Kevin Crowston

Kevin Crowston is a Distinguished Professor of Information Science at the Syracuse University School of Information Studies (aka the iSchool). He received his A.B. (1984) in Applied Mathematics (Computer Science) from Harvard University and a Ph.D. (1991) in Information Technologies from the Sloan School of Management, Massachusetts Institute of Technology.

Crowston is currently on a temporary rotation as a Program Director at the US National Science Foundation for the Human-Centred Computing Program in the Information and Intelligent Systems Division of the Computer and Information Science and Engineering Directorate.

His research examines new ways of organizing made possible by the use of information technology. He approaches this issue in several ways: empirical studies of coordination-intensive processes in human organizations (especially virtual organization); theoretical characterizations of coordination problems and alternative methods for managing them; and design and empirical evaluation of systems to support people working together. For more information, please consult his vitae and now quite out-of-date Fall 2005 research statement (both in PDF). Specific domains of interest include free/libre open source software development projects and citizen science projects.

He was until recently a PI on 3 NSF sponsored projects: NSF SOCS Grant 09-68470 for "SOCS: Socially intelligent computing to support citizen science" (see here for details); NSF SOCS Grant 11-11107 for "SOCS: Socially intelligent computing for coding of qualitative data" (see here for details); and NSF SOCS Grant 12-11071 for "Collaborative Research: Focusing Attention to Improve the Performance of Citizen Science Systems: Beautiful Images and Perceptive Observers" (see here for details).

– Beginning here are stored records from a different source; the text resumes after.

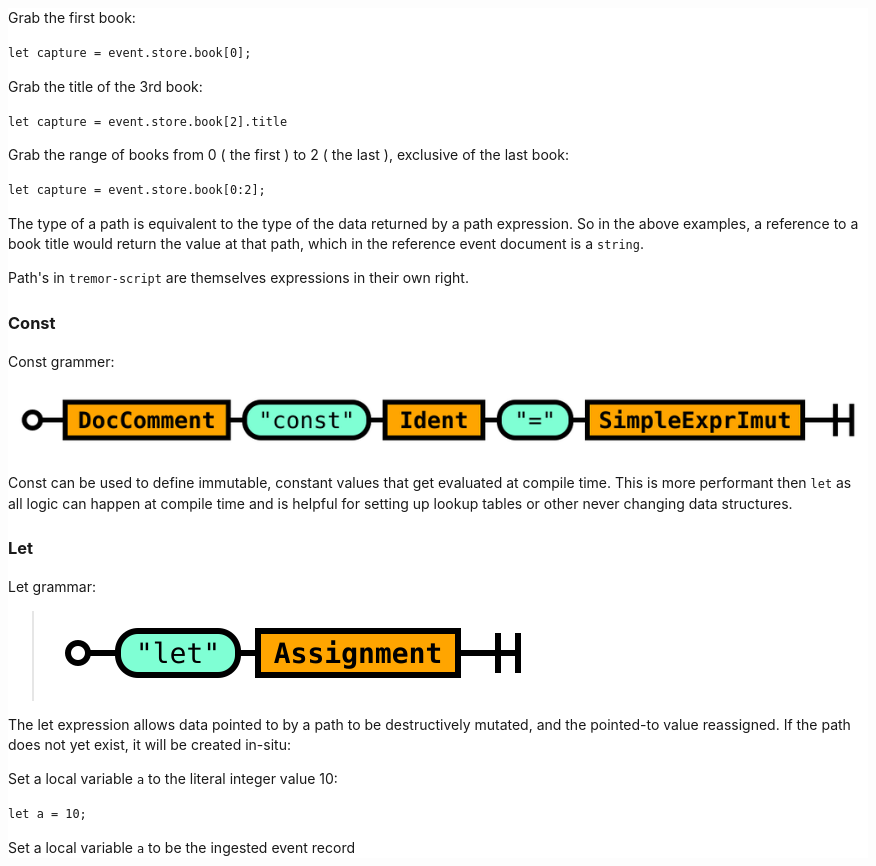 Grab the first book:

```tremor
let capture = event.store.book[0];
```

Grab the title of the 3rd book:

```tremor
let capture = event.store.book[2].title
```

Grab the range of books from 0 ( the first ) to 2 ( the last ), exclusive of the last book:

```tremor
let capture = event.store.book[0:2];
```

The type of a path is equivalent to the type of the data returned by a path expression. So in the above examples, a reference to a book title would return the value at that path, which in the reference event document is a `string`.

Path's in `tremor-script` are themselves expressions in their own right.

### Const

Const grammer:

![const grammar](../language/svg/Const.svg)

Const can be used to define immutable, constant values that get evaluated at compile time. This is more performant then `let` as all logic can happen at compile time and is helpful for setting up lookup tables or other never changing data structures.

### Let

Let grammar:

> ![let grammar](../language/svg/Let.svg)

The let expression allows data pointed to by a path to be destructively mutated, and the pointed-to value reassigned. If the path does not yet exist, it will be created in-situ:

Set a local variable `a` to the literal integer value 10:

```tremor
let a = 10;
```

Set a local variable `a` to be the ingested event record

For information on previous projects, please see his web site.

Kevin Crowston was a founding member of the MIT Center for Coordination Science and the University of Michigan Collaboratory for Research on Electronic Work. He has been a visiting lecturer at the University of Auckland, Department of Management Science and Information Systems, a researcher at the Centre for Technology and Innovation Management at the Universität der Bundeswehr München, a Shidler Visiting Fellow at the University of Hawai'i Shidler College of Business and a visiting scholar at the Centre for Work, Technology and Organizations, Stanford University.

Professor Crowston is the Vice-Chair and Webmaster for IFIP Working Group 8.2.